*How to complete this task*
Copy each line of the records that contains the word "Betters".

*Provided data*
*-*-*

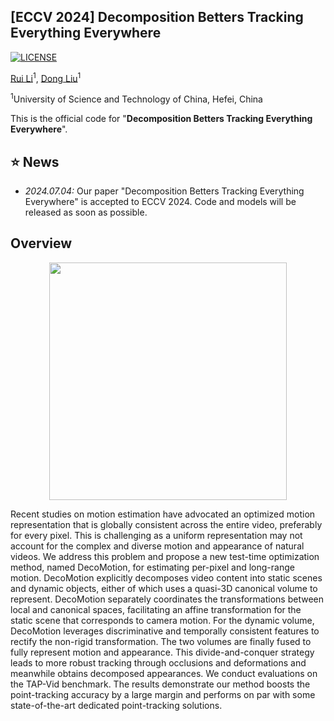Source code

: ## [ECCV 2024] Decomposition Betters Tracking Everything Everywhere

[![LICENSE](https://img.shields.io/github/license/qianduoduolr/DecoMotion)](https://github.com/qianduoduolr/DecoMotion/blob/base/LICENSE)

[Rui Li](https://qianduoduolr.github.io/)<sup>1</sup>, [Dong Liu](https://faculty.ustc.edu.cn/dongeliu/en/index/85593/list/index.htm)<sup>1</sup>

<sup>1</sup>University of Science and Technology of China, Hefei, China



This is the official code for  "**Decomposition Betters Tracking Everything Everywhere**". 



## :star: News
- *2024.07.04:*  Our paper "Decomposition Betters Tracking Everything Everywhere" is accepted to ECCV 2024. Code and models will be released as soon as possible.


## Overview
<!-- ![](figure/framework.png) -->

<div  align="center">    
<img src="figure/framework.png"  height="380px"/> 
</div>
   
Recent studies on motion estimation have advocated an optimized motion representation that is globally consistent across the entire video, preferably for every pixel. This is challenging as a uniform representation may not account for the complex and diverse motion and appearance of natural videos. We address this problem and propose a new test-time optimization method, named DecoMotion, for estimating per-pixel and long-range motion. DecoMotion explicitly decomposes video content into static scenes and dynamic objects, either of which uses a quasi-3D canonical volume to represent. DecoMotion separately coordinates the transformations between local and canonical spaces, facilitating an affine transformation for the static scene that corresponds to camera motion. For the dynamic volume, DecoMotion leverages discriminative and temporally consistent features to rectify the non-rigid transformation. The two volumes are finally fused to fully represent motion and appearance. This divide-and-conquer strategy leads to more robust tracking through occlusions and deformations and meanwhile obtains decomposed appearances. We conduct evaluations on the TAP-Vid benchmark. The results demonstrate our method boosts the point-tracking accuracy by a large margin and performs on par with some state-of-the-art dedicated point-tracking solutions.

*-*-*

*Reply to the exercise*
: ## [ECCV 2024] Decomposition Betters Tracking Everything Everywhere
This is the official code for  "**Decomposition Betters Tracking Everything Everywhere**". 
- *2024.07.04:*  Our paper "Decomposition Betters Tracking Everything Everywhere" is accepted to ECCV 2024. Code and models will be released as soon as possible.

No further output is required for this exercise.